Project for analyzing news about "Subject", using the Guardian Media Group API and Python programming language, identify any
unusual events in the time series, and investigate the cause of these unusual events. For using this code, you must replace "subject" with your query. Also enter your own API-Key

1- Extract information about subject:

In [1]:
import requests

# Fetch articles about subject
def get_subject_articles(api_key, page_size=200): 
    # based on default behavior of the Guardian API, it limits the number of results returned per request.
    # by default, the API returns 10 results per request unless specified otherwise. Based on my test, The max page_size in 4/18/2024 could be 200!
    base_url = "https://content.guardianapis.com/search"
    params = {
        "q": "Subject",  # Enter your own query
        "api-key": api_key,
        "page-size": page_size  # specify the number of results per page
    }
    response = requests.get(base_url, params=params)
    if response.status_code == 200: #success
        data = response.json()
        return data['response']['results']
    else:
        print("Failed to retrieve articles.")
        return []

api_key = #"Enter your own API-Key here"
subject_articles = get_subject_articles(api_key)

#print subject articles
for result in subject_articles:
    print("Title:", result['webTitle'])
    print("URL:", result['webUrl'])
    print("Publication Date:", result['webPublicationDate'])
    print("Section Name:", result['sectionName'])
    print("---------------------------------------------------------------------------------------")


Failed to retrieve articles.


2- Count the number of articles about subject since 01.01.2018:

In [2]:
# based on API limitation, we have just 200 articles about subject, and the min date of them is 2022-02-17, 
# as it's becuase of API limitation, I already write a code for filter articles to be after 01.01.2018
# our API is Developer version, we can order commercial API to have more articles

from collections import defaultdict
from datetime import datetime

# convert string to datetime
def convert_to_datetime(date_string):
    return datetime.strptime(date_string , '%Y-%m-%dT%H:%M:%SZ' )
    
# count num of subject articles for each date 
def count_articles_by_date(articles):
    article_counts = defaultdict(int)
    for article in articles:
        publication_date = datetime.strptime(article['webPublicationDate'], "%Y-%m-%dT%H:%M:%SZ").date()
        article_counts[publication_date] += 1
    return article_counts

subject_articles_since_2018 = [article for article in subject_articles
                                      if convert_to_datetime(article['webPublicationDate']) > convert_to_datetime('2018-01-01T00:00:00Z')]
article_counts = count_articles_by_date(subject_articles_since_2018)
print("Number of articles about subject since 01.01.2018:")
for date, count in sorted(article_counts.items()):
    print(f"{date}: {count}")

Number of articles about subject since 01.01.2018:


3. Calculate the average of all days for the above-mentioned period from “No. of articles”.

In [3]:
# if I had complete output from API, the correct code is that we count number of days from 01.01.2018 till now and use it as divisor
# but now I just count num of days between min and max dates that we have article
def calculate_average(article_counts):
    print("min date: ", min(article_counts.keys()))
    print("max date: ", max(article_counts.keys()))
    total_days = (max(article_counts.keys()) - min(article_counts.keys())).days + 1
    total_articles = sum(article_counts.values())
    return total_articles / total_days

average_articles_per_day = calculate_average(article_counts)
print("average_articles_per_day : ",average_articles_per_day)

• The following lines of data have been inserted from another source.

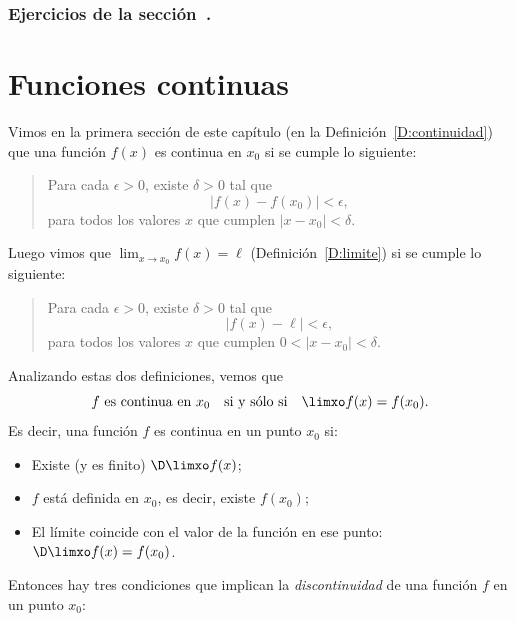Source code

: \subsubsection*{Ejercicios de la sección~.}

\begin{enumerate}

\end{enumerate}

\section{Funciones continuas}

Vimos en la primera sección de este capítulo (en la Definición~\ref{D:continuidad}) que
una función $f(x)$ es continua en $x_0$ si se cumple lo siguiente:
    \begin{quote}
        Para cada $\epsilon > 0$, existe $\delta > 0$ tal que
        \[ 
        |f(x) - f(x_0)| < \epsilon,
        \]
        para todos los valores $x$ que cumplen $|x-x_0|<\delta$.
    \end{quote}

Luego vimos que $\lim_{x\to x_0} f(x) = \ell$ (Definición~\ref{D:limite}) si se cumple lo siguiente:
    \begin{quote}
        Para cada $\epsilon > 0$, existe $\delta > 0$ tal que
        \[ 
        |f(x) - \ell| < \epsilon,
        \]
        para todos los valores $x$ que cumplen $0<|x-x_0|<\delta$.
    \end{quote}

Analizando estas dos definiciones, vemos que
\[
f \text{ es continua en $x_0$}
\quad\text{si y sólo si}\quad
\limxo f(x) = f(x_0).
\]
Es decir, una función $f$ es continua en un punto $x_0$ si:
\begin{itemize}
    \item Existe (y es finito) $\D\limxo f(x)$;
    \item $f$ está definida en $x_0$, es decir, existe $f(x_0)$;
    \item El límite coincide con el valor de la función en ese punto: $\D\limxo f(x)=f(x_0)$.
\end{itemize}

Entonces hay tres condiciones que implican la \emph{discontinuidad} de una función $f$ en un punto $x_0$:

ValueError: min() arg is an empty sequence

4. In which section are most articles written?

In [None]:
# calculate section with most articles
def find_most_common_section(articles):
    section_counts = defaultdict(int)
    for article in articles:
        section_counts[article['sectionName']] += 1
        most_common_section = max(section_counts, key=section_counts.get)
    return (most_common_section , section_counts[most_common_section])

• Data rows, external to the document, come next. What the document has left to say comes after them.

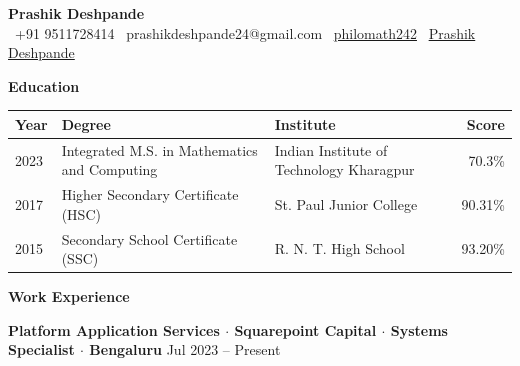 \documentclass[10pt,a4paper]{article}
\newcommand{\customsection}[1]{%
    \vspace{0.5em}
    \noindent\colorbox{sectionblue}{\parbox{\dimexpr\textwidth-2\fboxsep}{%
        \vspace{0.14em}\centering\textbf{\fontsize{10}{12}\selectfont #1}\vspace{0.14em}%
    }}
    \vspace{0.4em}
}
\begin{document}
\begin{center}
    \textbf{\fontsize{14}{16}\selectfont Prashik Deshpande}\\[0.5ex]
    \footnotesize
    \faPhone\ +91 9511728414 \quad
    \faEnvelope\ prashikdeshpande24@gmail.com \quad
    \faGithub\ \href{https://github.com/philomath242}{philomath242} \quad
    \faLinkedin\ \href{https://linkedin.com/in/prashikdeshpande}{Prashik Deshpande}
\end{center}

\vspace{0.7em}

\customsection{Education}
\begin{tabular}{@{} l @{\quad} l @{\quad\quad} >{\raggedright\arraybackslash}p{} @{\quad\quad} r @{}}
\toprule
\textbf{Year} & \textbf{Degree} & \textbf{Institute} & \textbf{Score} \\
\midrule
2023 & Integrated M.S. in Mathematics and Computing 
     & Indian Institute of Technology Kharagpur & 70.3\% \\
2017 & Higher Secondary Certificate (HSC)
     & St. Paul Junior College & 90.31\% \\
2015 & Secondary School Certificate (SSC)
     & R. N. T. High School & 93.20\% \\
\bottomrule
\end{tabular}

\vspace{0.7em}
\customsection{Work Experience}

\noindent\textbf{Platform Application Services $\cdot$ Squarepoint Capital $\cdot$ Systems Specialist $\cdot$ Bengaluru} \hfill Jul 2023 -- Present
\end{document}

most_common_section = find_most_common_section(subject_articles_since_2018)
print("most common section since 01.2018: " , most_common_section[0]," with ",most_common_section[1] , " Articles")

5. Show the evolution of the "No. of articles" over time for the above period.

In [None]:
# I use line chart becauseas we are looking for trend
import plotly.graph_objects as go

def plot_article_counts_interactive(article_counts):
    dates = sorted(article_counts.keys())
    counts = [article_counts[date] for date in dates]
    
    fig = go.Figure()
    fig.add_trace(go.Scatter(x=dates, y=counts, mode='lines+markers', name='No. of Articles'))
    
    fig.update_layout(
        title="Evolution of No. of Articles about subject (01.01.2018 - Today)",
        xaxis_title="Date",
        yaxis_title="No. of Articles",
        xaxis=dict(tickangle=45),
        hovermode="x",
        showlegend=False
    )
    
    fig.show()
plot_article_counts_interactive(article_counts)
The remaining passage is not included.